The "CachyOS" page was deleted[1], and replaced with a redirect to the Arch Linux page. But CachyOS is not mentioned anywhere on that page, nor on the "List of Linux distributions § Arch Linux-based" page.
It links to https://en.wikipedia.org/wiki/Arch_Linux#Derivatives which indeed lacks any mention of CachyOS. Luckily, Wikipedia is free to register, and you can just edit pages you feel like could be better. Seems like you found the perfect first edit to make for yourself :)
It's an endemic issue on wikipedia, and even editing wouldn't fix this one instance, since someone can (and demonstrably already has) remove whatever you add later on. The issue is wikipedias preference for "deletionism", removing perfectly correct information for no particularly good reason. It's especially pernicious when it comes to short articles, which tend to get deleted with impunity, and redirected to sections of articles, which later get renamed, destroying the link, or removed altogether. Nothing can be done by any individual to fix this issue, since it comes from a wikipedia wide policy, which unfortunately is not one of the things that "anyone can edit".

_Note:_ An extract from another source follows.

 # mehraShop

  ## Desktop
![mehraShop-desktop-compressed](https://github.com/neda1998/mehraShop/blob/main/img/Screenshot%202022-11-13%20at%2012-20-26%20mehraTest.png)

I agree with most of what you wrote, but unless you can demonstrate that someone actually added CachyOS to the "Arch Linux-based" on the "List of Linux distributions" page and it was later removed, I'm not sure how much it matters how Wikipedia generally works.
I have a long Wikipedia history, but that is not the point. There already was a CachyOS page, and it was removed. Why bother contributing stuff that will just be deleted again?

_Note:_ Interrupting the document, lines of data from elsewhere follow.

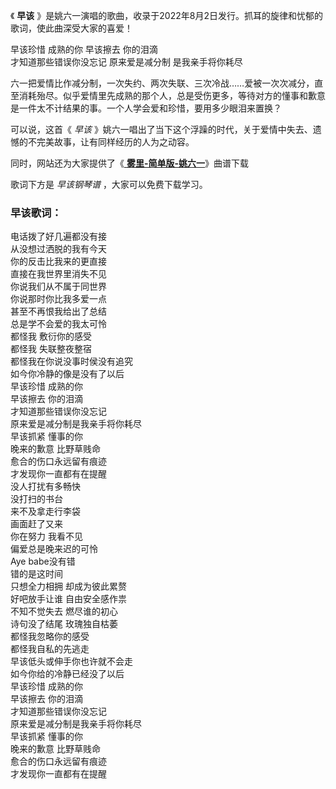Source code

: 

《 **早该** 》是姚六一演唱的歌曲，收录于2022年8月2日发行。抓耳的旋律和忧郁的歌词，使此曲深受大家的喜爱！

早该珍惜 成熟的你 早该擦去 你的泪滴  
才知道那些错误你没忘记 原来爱是减分制 是我亲手将你耗尽

六一把爱情比作减分制，一次失约、两次失联、三次冷战……爱被一次次减分，直至消耗殆尽。似乎爱情里先成熟的那个人，总是受伤更多，等待对方的懂事和歉意是一件太不计结果的事。一个人学会爱和珍惜，要用多少眼泪来置换？

可以说，这首《 _早该_ 》姚六一唱出了当下这个浮躁的时代，关于爱情中失去、遗憾的不完美故事，让有同样经历的人为之动容。

同时，网站还为大家提供了《[ **雾里-简单版-姚六一**](Music-13142.html "雾里-简单版-姚六一")》曲谱下载

歌词下方是 _早该钢琴谱_ ，大家可以免费下载学习。

### 早该歌词：

电话拨了好几遍都没有接  
从没想过洒脱的我有今天  
你的反击比我来的更直接  
直接在我世界里消失不见  
你说我们从不属于同世界  
你说那时你比我多爱一点  
甚至不再恨我给出了总结  
总是学不会爱的我太可怜  
都怪我 敷衍你的感受  
都怪我 失联整夜整宿  
都怪我在你说没事时侯没有追究  
如今你冷静的像是没有了以后  
早该珍惜 成熟的你  
早该擦去 你的泪滴  
才知道那些错误你没忘记  
原来爱是减分制是我亲手将你耗尽  
早该抓紧 懂事的你  
晚来的歉意 比野草贱命  
愈合的伤口永远留有痕迹  
才发现你一直都有在提醒  
没人打扰有多畅快  
没打扫的书台  
来不及拿走行李袋  
画面赶了又来  
你在努力 我看不见  
偏爱总是晚来迟的可怜  
Aye babe没有错  
错的是这时间  
只想全力相拥 却成为彼此累赘  
好吧放手让谁 自由安全感作祟  
不知不觉失去 燃尽谁的初心  
诗句没了结尾 玫瑰独自枯萎  
都怪我忽略你的感受  
都怪我自私的先逃走  
早该低头或伸手你也许就不会走  
如今你给的冷静已经没了以后  
早该珍惜 成熟的你  
早该擦去 你的泪滴  
才知道那些错误你没忘记  
原来爱是减分制是我亲手将你耗尽  
早该抓紧 懂事的你  
晚来的歉意 比野草贱命  
愈合的伤口永远留有痕迹  
才发现你一直都有在提醒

It might have been removed due to the editor's impression that CachyOS is not significantly different from Arch. With proof to the contrary the page may be restored.
There are a lot of derivative(I don't mean it in a negative way) distors out there, not sure if they all need pages.
Most moderated spaces remove content that doesn't fit the community, Wikipedia does take that to the extreme but I still prefer that than the opposite extreme.
But their differentiation is that to improve performance they compile all the packages with newer instruction sets as the target as well as enabling more optimizations like LTO. And some are even optimized with PGO.
I find it odd to call a specific Linux distribution blazingly fast.
Gentoo with make.conf (/etc/portage/make.conf[1]) having "CFLAGS="-O3 -march=native -flto"" means that Gentoo, a Linux distribution, is performant?
[1] It is not a good idea to build everything with LTO or PGO enabled because not all packages support LTO / PGO cleanly. Do it on the basis of per-package.
I've seen claims of decent speed improvements when using CachyOS, though I can't say I've ever hunted down solid confirmation. I'm a bit wary of the project because I would have to put a lot of trust in them since they're rebuilding everything themselves and could easily introduce malware somewhere in there. (But I've been scared of distros before only to have it pointed out to me that some very well respected people are involved, so I could be worrying for nothing here too)
Does Gentoo have binpkgs with these compileflags? With CachyOS you don't have to compile, because it's a rolling binary distro. Regarding your [1]: They do that, systemd(or parts of it) are unoptimized, for instance. They don't apply that stuff blindly, only where it works.
For me it feels blazingly fast, even on obsolete KabyLake Core-I5/7(t) forcibly clocked down to about 800Mhz most of the times :)
It fucking flies without much effort. On modern systems even more so. While being rock solid. Without any crashes. Even under Plasma. When I'm reading about bugfixes regarding crashes under Plasma I just shrug and think "Waddya talkin about?". That may be hardware dependent, though, because they are old Lenovo Thinkcentres(1Litre SFF M910q tiny) with excellent firmware.
Using btrfs, profile-sync-demon, zram(Yes. Even with 32GB Ram!). Suspend/Resume working every single time. No glitches, hick-ups, ever. So far. Since 10th of June, 2024.
Edit: Almost always some music out of yt doodling in some bg-tab, in oh-so-slow FF, without any clicks, stuttering, or other breaks.
No need for yt-dlp, mpv at all. Except for dl/saving stuff, sometimes. While FF is rarely under 100 tabs.
Good for you. The 'oh-so-slow' regarding FF was meant as satirical btw. With what I'm using it for, it doesn't lag. Maybe because of https://github.com/graysky2/profile-sync-daemon mostly, and some other fine-tunings, which make it not touching the filesystem over and over again. I really recommend PSD. Not even insane amounts of RAM, it usually takes about 4 to 5GB, rarely going to 8, then shrinking back a while after closing too much tabs. Imagine that!1!! It's all about some sysctl settings :-)
Sideberry (Tree-Style-Tabs like extension) was the ugliest offender there. Though that may have been me misconfiguring it. OTOH I didn't manage to find settings where it didn't do that, and still looked like I wanted it to. At that time, maybe a year ago, I've thought of it as potential 'instant ssd-killer'. Couldn't be bothered. Deinstalled.
Now FF has some basic version of vertical tabs by Mozilla itself. It suffices(for now).